▶ Task instructions
Where the word "github" appears in a line below, copy the whole line.

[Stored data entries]
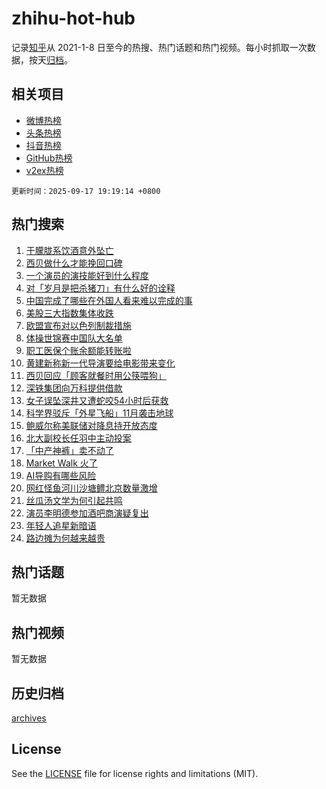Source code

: # zhihu-hot-hub

记录[知乎](https://www.zhihu.com/)从 2021-1-8 日至今的热搜、热门话题和热门视频。每小时抓取一次数据，按天[归档](archives)。

## 相关项目

- [微博热榜](https://github.com/lonnyzhang423/weibo-hot-hub)
- [头条热榜](https://github.com/lonnyzhang423/toutiao-hot-hub)
- [抖音热榜](https://github.com/lonnyzhang423/douyin-hot-hub)
- [GitHub热榜](https://github.com/lonnyzhang423/github-hot-hub)
- [v2ex热榜](https://github.com/lonnyzhang423/v2ex-hot-hub)


`更新时间：2025-09-17 19:19:14 +0800`

## 热门搜索

1. [于朦胧系饮酒意外坠亡](https://www.zhihu.com/search?q=%E4%BA%8E%E6%9C%A6%E8%83%A7%E7%B3%BB%E9%A5%AE%E9%85%92%E6%84%8F%E5%A4%96%E5%9D%A0%E4%BA%A1)
1. [西贝做什么才能挽回口碑](https://www.zhihu.com/search?q=%E8%A5%BF%E8%B4%9D%E5%81%9A%E4%BB%80%E4%B9%88%E6%89%8D%E8%83%BD%E6%8C%BD%E5%9B%9E%E5%8F%A3%E7%A2%91)
1. [一个演员的演技能好到什么程度](https://www.zhihu.com/search?q=%E4%B8%80%E4%B8%AA%E6%BC%94%E5%91%98%E7%9A%84%E6%BC%94%E6%8A%80%E8%83%BD%E5%A5%BD%E5%88%B0%E4%BB%80%E4%B9%88%E7%A8%8B%E5%BA%A6)
1. [对「岁月是把杀猪刀」有什么好的诠释](https://www.zhihu.com/search?q=%E5%AF%B9%E3%80%8C%E5%B2%81%E6%9C%88%E6%98%AF%E6%8A%8A%E6%9D%80%E7%8C%AA%E5%88%80%E3%80%8D%E6%9C%89%E4%BB%80%E4%B9%88%E5%A5%BD%E7%9A%84%E8%AF%A0%E9%87%8A)
1. [中国完成了哪些在外国人看来难以完成的事](https://www.zhihu.com/search?q=%E4%B8%AD%E5%9B%BD%E5%AE%8C%E6%88%90%E4%BA%86%E5%93%AA%E4%BA%9B%E5%9C%A8%E5%A4%96%E5%9B%BD%E4%BA%BA%E7%9C%8B%E6%9D%A5%E9%9A%BE%E4%BB%A5%E5%AE%8C%E6%88%90%E7%9A%84%E4%BA%8B)
1. [美股三大指数集体收跌](https://www.zhihu.com/search?q=%E7%BE%8E%E8%82%A1%E4%B8%89%E5%A4%A7%E6%8C%87%E6%95%B0%E9%9B%86%E4%BD%93%E6%94%B6%E8%B7%8C)
1. [欧盟宣布对以色列制裁措施](https://www.zhihu.com/search?q=%E6%AC%A7%E7%9B%9F%E5%AE%A3%E5%B8%83%E5%AF%B9%E4%BB%A5%E8%89%B2%E5%88%97%E5%88%B6%E8%A3%81%E6%8E%AA%E6%96%BD)
1. [体操世锦赛中国队大名单](https://www.zhihu.com/search?q=%E4%BD%93%E6%93%8D%E4%B8%96%E9%94%A6%E8%B5%9B%E4%B8%AD%E5%9B%BD%E9%98%9F%E5%A4%A7%E5%90%8D%E5%8D%95)
1. [职工医保个账余额能转账啦](https://www.zhihu.com/search?q=%E8%81%8C%E5%B7%A5%E5%8C%BB%E4%BF%9D%E4%B8%AA%E8%B4%A6%E4%BD%99%E9%A2%9D%E8%83%BD%E8%BD%AC%E8%B4%A6%E5%95%A6)
1. [黄建新称新一代导演要给电影带来变化](https://www.zhihu.com/search?q=%E9%BB%84%E5%BB%BA%E6%96%B0%E7%A7%B0%E6%96%B0%E4%B8%80%E4%BB%A3%E5%AF%BC%E6%BC%94%E8%A6%81%E7%BB%99%E7%94%B5%E5%BD%B1%E5%B8%A6%E6%9D%A5%E5%8F%98%E5%8C%96)
1. [西贝回应「顾客就餐时用公筷喂狗」](https://www.zhihu.com/search?q=%E8%A5%BF%E8%B4%9D%E5%9B%9E%E5%BA%94%E3%80%8C%E9%A1%BE%E5%AE%A2%E5%B0%B1%E9%A4%90%E6%97%B6%E7%94%A8%E5%85%AC%E7%AD%B7%E5%96%82%E7%8B%97%E3%80%8D)
1. [深铁集团向万科提供借款](https://www.zhihu.com/search?q=%E6%B7%B1%E9%93%81%E9%9B%86%E5%9B%A2%E5%90%91%E4%B8%87%E7%A7%91%E6%8F%90%E4%BE%9B%E5%80%9F%E6%AC%BE)
1. [女子误坠深井又遭蛇咬54小时后获救](https://www.zhihu.com/search?q=%E5%A5%B3%E5%AD%90%E8%AF%AF%E5%9D%A0%E6%B7%B1%E4%BA%95%E5%8F%88%E9%81%AD%E8%9B%87%E5%92%AC54%E5%B0%8F%E6%97%B6%E5%90%8E%E8%8E%B7%E6%95%91)
1. [科学界驳斥「外星飞船」11月袭击地球](https://www.zhihu.com/search?q=%E7%A7%91%E5%AD%A6%E7%95%8C%E9%A9%B3%E6%96%A5%E3%80%8C%E5%A4%96%E6%98%9F%E9%A3%9E%E8%88%B9%E3%80%8D11%E6%9C%88%E8%A2%AD%E5%87%BB%E5%9C%B0%E7%90%83)
1. [鲍威尔称美联储对降息持开放态度](https://www.zhihu.com/search?q=%E9%B2%8D%E5%A8%81%E5%B0%94%E7%A7%B0%E7%BE%8E%E8%81%94%E5%82%A8%E5%AF%B9%E9%99%8D%E6%81%AF%E6%8C%81%E5%BC%80%E6%94%BE%E6%80%81%E5%BA%A6)
1. [北大副校长任羽中主动投案](https://www.zhihu.com/search?q=%E5%8C%97%E5%A4%A7%E5%89%AF%E6%A0%A1%E9%95%BF%E4%BB%BB%E7%BE%BD%E4%B8%AD%E4%B8%BB%E5%8A%A8%E6%8A%95%E6%A1%88)
1. [「中产神裤」卖不动了](https://www.zhihu.com/search?q=%E3%80%8C%E4%B8%AD%E4%BA%A7%E7%A5%9E%E8%A3%A4%E3%80%8D%E5%8D%96%E4%B8%8D%E5%8A%A8%E4%BA%86)
1. [Market Walk 火了](https://www.zhihu.com/search?q=Market%20Walk%20%E7%81%AB%E4%BA%86)
1. [AI导购有哪些风险](https://www.zhihu.com/search?q=AI%E5%AF%BC%E8%B4%AD%E6%9C%89%E5%93%AA%E4%BA%9B%E9%A3%8E%E9%99%A9)
1. [网红怪鱼河川沙塘鳢北京数量激增](https://www.zhihu.com/search?q=%E7%BD%91%E7%BA%A2%E6%80%AA%E9%B1%BC%E6%B2%B3%E5%B7%9D%E6%B2%99%E5%A1%98%E9%B3%A2%E5%8C%97%E4%BA%AC%E6%95%B0%E9%87%8F%E6%BF%80%E5%A2%9E)
1. [丝瓜汤文学为何引起共鸣](https://www.zhihu.com/search?q=%E4%B8%9D%E7%93%9C%E6%B1%A4%E6%96%87%E5%AD%A6%E4%B8%BA%E4%BD%95%E5%BC%95%E8%B5%B7%E5%85%B1%E9%B8%A3)
1. [演员李明德参加酒吧商演疑复出](https://www.zhihu.com/search?q=%E6%BC%94%E5%91%98%E6%9D%8E%E6%98%8E%E5%BE%B7%E5%8F%82%E5%8A%A0%E9%85%92%E5%90%A7%E5%95%86%E6%BC%94%E7%96%91%E5%A4%8D%E5%87%BA)
1. [年轻人追星新暗语](https://www.zhihu.com/search?q=%E5%B9%B4%E8%BD%BB%E4%BA%BA%E8%BF%BD%E6%98%9F%E6%96%B0%E6%9A%97%E8%AF%AD)
1. [路边摊为何越来越贵](https://www.zhihu.com/search?q=%E8%B7%AF%E8%BE%B9%E6%91%8A%E4%B8%BA%E4%BD%95%E8%B6%8A%E6%9D%A5%E8%B6%8A%E8%B4%B5)

## 热门话题

暂无数据

## 热门视频

暂无数据

## 历史归档

[archives](archives)

## License

See the [LICENSE](LICENSE) file for license rights and limitations (MIT).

▶ Exercise result
- [微博热榜](https://github.com/lonnyzhang423/weibo-hot-hub)
- [头条热榜](https://github.com/lonnyzhang423/toutiao-hot-hub)
- [抖音热榜](https://github.com/lonnyzhang423/douyin-hot-hub)
- [GitHub热榜](https://github.com/lonnyzhang423/github-hot-hub)
- [v2ex热榜](https://github.com/lonnyzhang423/v2ex-hot-hub)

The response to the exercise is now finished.